Fig. 3: Mechanism dissection of how Enz increases the MAO-A expression: via increasing ARv7.

a, b PC3 cells were treated with/without (w/o) 10 μM Enz and 5 μM clorgyline or 10 μM clorgyline. The cell viability was analyzed by MTT assay; (n = 3 biological independent samples). c EnzS1-C4-2 cells were treated with 10 μM Enz for different time points. The ARv7 and MAO-A mRNA level were analyzed by qPCR (left) and western blot (right); (n = 3 biological independent samples). d The mRNA levels of ARv7 and MAO-A were analyzed in EnzR1-C4-2 pWPI and pWPI-ARv7 cells. e The expression of ARv7 and MAO-A were analyzed in EnzS1-C4-2 pWPI and pWPI-ARv7 (oeARv7) cells by qPCR (left) and western blot (right). f–h The mRNA and protein level of ARv7 and MAO-A were analyzed in EnzR1-C4-2, EnzR2-C4-2 (no protein shown), EnzR3-22Rv1 pLKO, and shARv7 cells; (n = 3 biological independent samples for qPCR). i EnzS1-C4-2 cells were infected with pLKO and shARv7 viruses.
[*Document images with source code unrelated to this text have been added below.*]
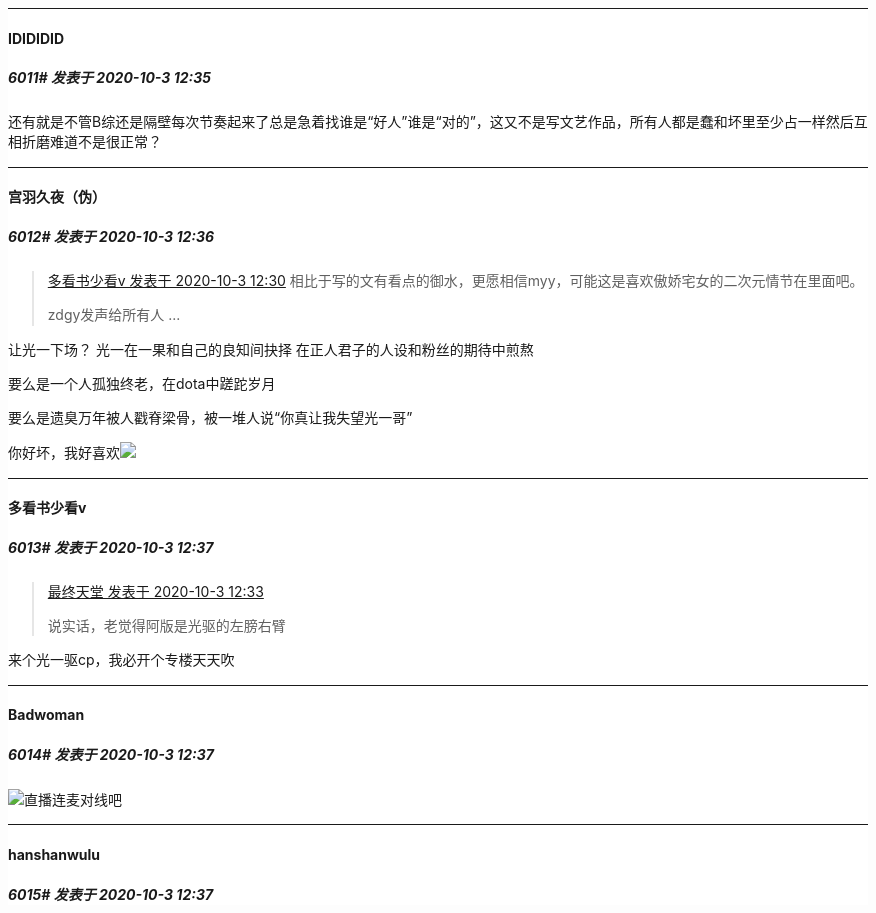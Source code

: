 
*****

####  IDIDIDID  
##### 6011#       发表于 2020-10-3 12:35


还有就是不管B综还是隔壁每次节奏起来了总是急着找谁是“好人”谁是“对的”，这又不是写文艺作品，所有人都是蠢和坏里至少占一样然后互相折磨难道不是很正常？


*****

####  宫羽久夜（伪）  
##### 6012#       发表于 2020-10-3 12:36


<blockquote><a href="httphttps://bbs.saraba1st.com/2b/forum.php?mod=redirect&amp;goto=findpost&amp;pid=48939357&amp;ptid=1962613" target="_blank">多看书少看v 发表于 2020-10-3 12:30</a>
相比于写的文有看点的御水，更愿相信myy，可能这是喜欢傲娇宅女的二次元情节在里面吧。


zdgy发声给所有人 ...</blockquote>
让光一下场？
光一在一果和自己的良知间抉择
在正人君子的人设和粉丝的期待中煎熬

要么是一个人孤独终老，在dota中蹉跎岁月

要么是遗臭万年被人戳脊梁骨，被一堆人说“你真让我失望光一哥”

你好坏，我好喜欢<img src="https://static.saraba1st.com/image/smiley/face2017/073.png" referrerpolicy="no-referrer">


*****

####  多看书少看v  
##### 6013#       发表于 2020-10-3 12:37


<blockquote><a href="httphttps://bbs.saraba1st.com/2b/forum.php?mod=redirect&amp;goto=findpost&amp;pid=48939384&amp;ptid=1962613" target="_blank">最终天堂 发表于 2020-10-3 12:33</a>

说实话，老觉得阿版是光驱的左膀右臂</blockquote>
来个光一驱cp，我必开个专楼天天吹


*****

####  Badwoman  
##### 6014#       发表于 2020-10-3 12:37


<img src="https://static.saraba1st.com/image/smiley/face2017/065.png" referrerpolicy="no-referrer">直播连麦对线吧 


*****

####  hanshanwulu  
##### 6015#       发表于 2020-10-3 12:37
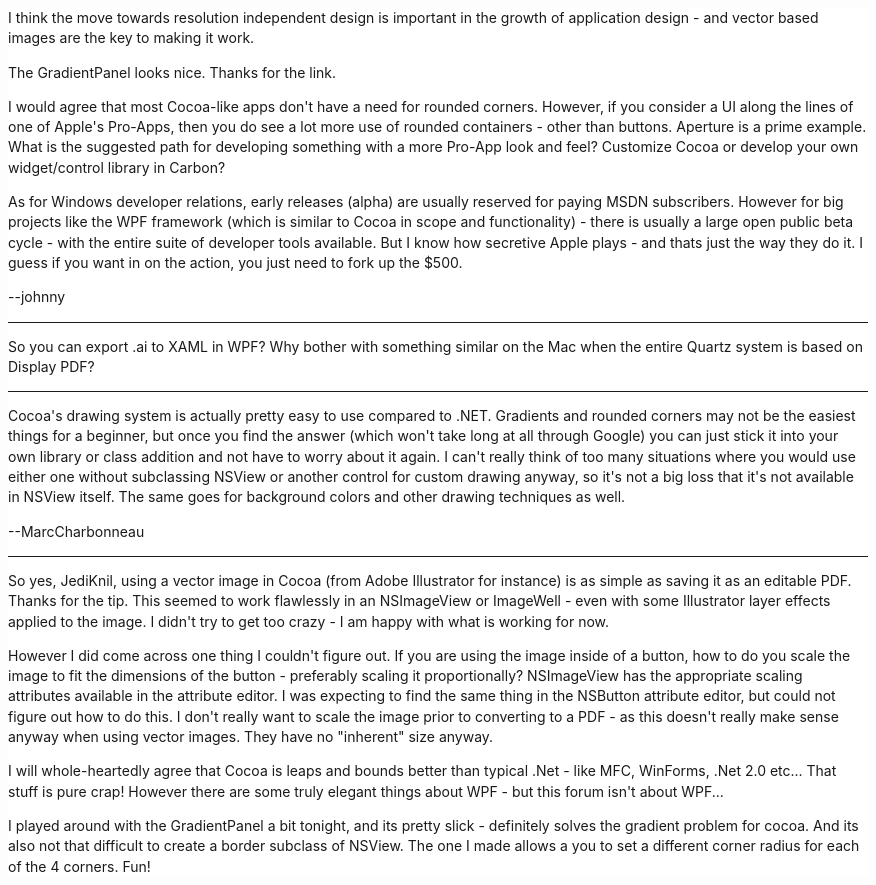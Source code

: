 I think the move towards resolution independent design is important in the growth of application design - and vector based images are the key to making it work.

The GradientPanel looks nice. Thanks for the link.

I would agree that most Cocoa-like apps don't have a need for rounded corners. However, if you consider a UI along the lines of one of Apple's Pro-Apps, then you do see a lot more use of rounded containers - other than buttons. Aperture is a prime example. What is the suggested path for developing something with a more Pro-App look and feel? Customize Cocoa or develop your own widget/control library in Carbon?

As for Windows developer relations, early releases (alpha) are usually reserved for paying MSDN subscribers. However for big projects like the WPF framework (which is similar to Cocoa in scope and functionality) - there is usually a large open public beta cycle - with the entire suite of developer tools available. But I know how secretive Apple plays - and thats just the way they do it. I guess if you want in on the action, you just need to fork up the $500. 

--johnny

----

So you can export .ai to XAML in WPF?  Why bother with something similar on the Mac when the entire Quartz system is based on Display PDF?

----

Cocoa's drawing system is actually pretty easy to use compared to .NET. Gradients and rounded corners may not be the easiest things for a beginner, but once you find the answer (which won't take long at all through Google) you can just stick it into your own library or class addition and not have to worry about it again. I can't really think of too many situations where you would use either one without subclassing NSView or another control for custom drawing anyway, so it's not a big loss that it's not available in NSView itself. The same goes for background colors and other drawing techniques as well.

--MarcCharbonneau

----

So yes, JediKnil, using a vector image in Cocoa (from Adobe Illustrator for instance) is as simple as saving it as an editable PDF. Thanks for the tip. This seemed to work flawlessly in an NSImageView or ImageWell - even with some Illustrator layer effects applied to the image. I didn't try to get too crazy - I am happy with what is working for now.

However I did come across one thing I couldn't figure out. If you are using the image inside of a button, how to do you scale the image to fit the dimensions of the button - preferably scaling it proportionally? NSImageView has the appropriate scaling attributes available in the attribute editor. I was expecting to find the same thing in the NSButton attribute editor, but could not figure out how to do this. I don't really want to scale the image prior to converting to a PDF - as this doesn't really make sense anyway when using vector images. They have no "inherent" size anyway.

I will whole-heartedly agree that Cocoa is leaps and bounds better than typical .Net - like MFC, WinForms, .Net 2.0 etc... That stuff is pure crap! However there are some truly elegant things about WPF - but this forum isn't about WPF... 

I played around with the GradientPanel a bit tonight, and its pretty slick - definitely solves the gradient problem for cocoa. And its also not that difficult to create a border subclass of NSView. The one I made allows a you to set a different corner radius for each of the 4 corners. Fun!
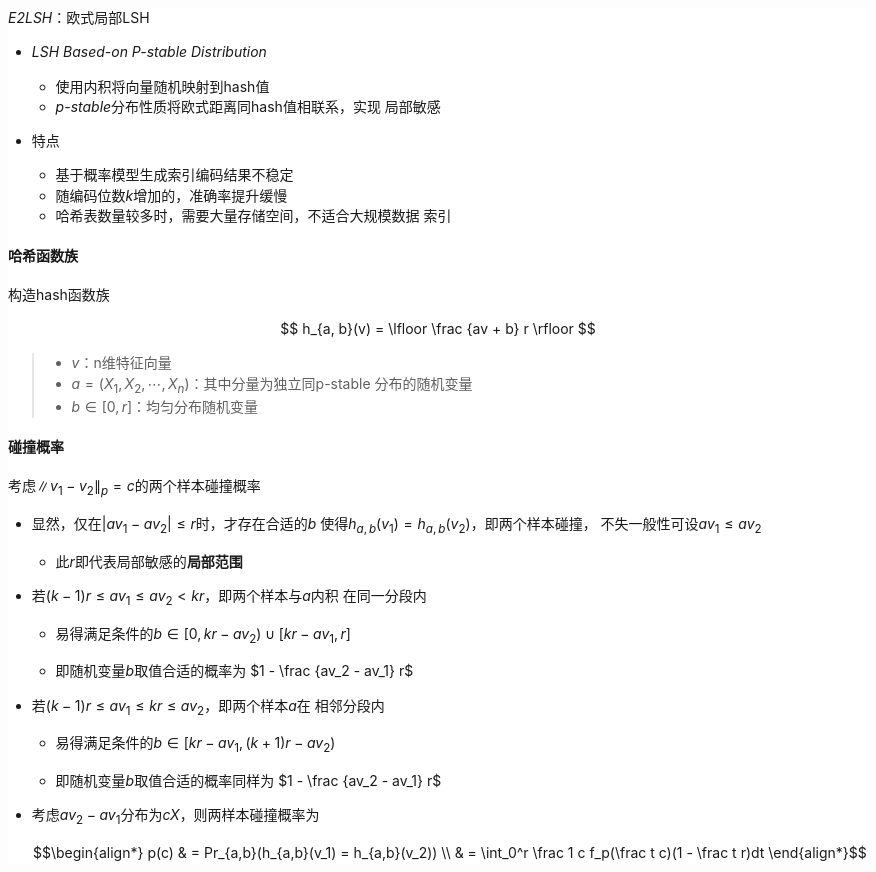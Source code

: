 *E2LSH*：欧式局部LSH

-	*LSH Based-on P-stable Distribution*
	-	使用内积将向量随机映射到hash值
	-	*p-stable*分布性质将欧式距离同hash值相联系，实现
		局部敏感

-	特点
	-	基于概率模型生成索引编码结果不稳定
	-	随编码位数$k$增加的，准确率提升缓慢
	-	哈希表数量较多时，需要大量存储空间，不适合大规模数据
		索引

####	哈希函数族

构造hash函数族

$$
h_{a, b}(v) = \lfloor \frac {av + b} r \rfloor
$$

> - $v$：n维特征向量
> - $a = (X_1,X_2,\cdots,X_n)$：其中分量为独立同p-stable
	分布的随机变量
> - $b \in [0, r]$：均匀分布随机变量

####	碰撞概率

考虑$\|v_1 - v_2\|_p = c$的两个样本碰撞概率

-	显然，仅在$|av_1 - av_2| \leq r$时，才存在合适的$b$
	使得$h_{a,b}(v_1) = h_{a,b}(v_2)$，即两个样本碰撞，
	不失一般性可设$av_1 \leq av_2$

	-	此$r$即代表局部敏感的**局部范围**

-	若$(k-1)r \leq av_1 \leq av_2 < kr$，即两个样本与$a$内积
	在同一分段内

	-	易得满足条件的$b \in [0,kr-av_2) \cup [kr-av_1, r]$
	
	-	即随机变量$b$取值合适的概率为
		$1 - \frac {av_2 - av_1} r$

-	若$(k-1)r \leq av_1 \leq kr \leq av_2$，即两个样本$a$在
	相邻分段内

	-	易得满足条件的$b \in [kr-av_1, (k+1)r-av_2)$

	-	即随机变量$b$取值合适的概率同样为
		$1 - \frac {av_2 - av_1} r$

-	考虑$av_2 - av_1$分布为$cX$，则两样本碰撞概率为

	$$\begin{align*}
	p(c)  & = Pr_{a,b}(h_{a,b}(v_1) = h_{a,b}(v_2)) \\
	& = \int_0^r \frac 1 c f_p(\frac t c)(1 - \frac t r)dt
	\end{align*}$$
And then the cells were treated w/o Enz for 2 and 6 days, the ARv7 and MAO-A levels were examined by qPCR; (n = 3 biological independent samples). j EnzS1 cells were infected by pWPI-ARv7, pLKO-shMAO-A, or both viruses. And then the cells were treated w/o 10 μM Enz and the cell viability analyzed by MTT assay; (n = 3 biological independent samples). For c and f–i, data represent the mean ± SEM, error bars represent SEM. p-value was determined by two-tailed paired t-test.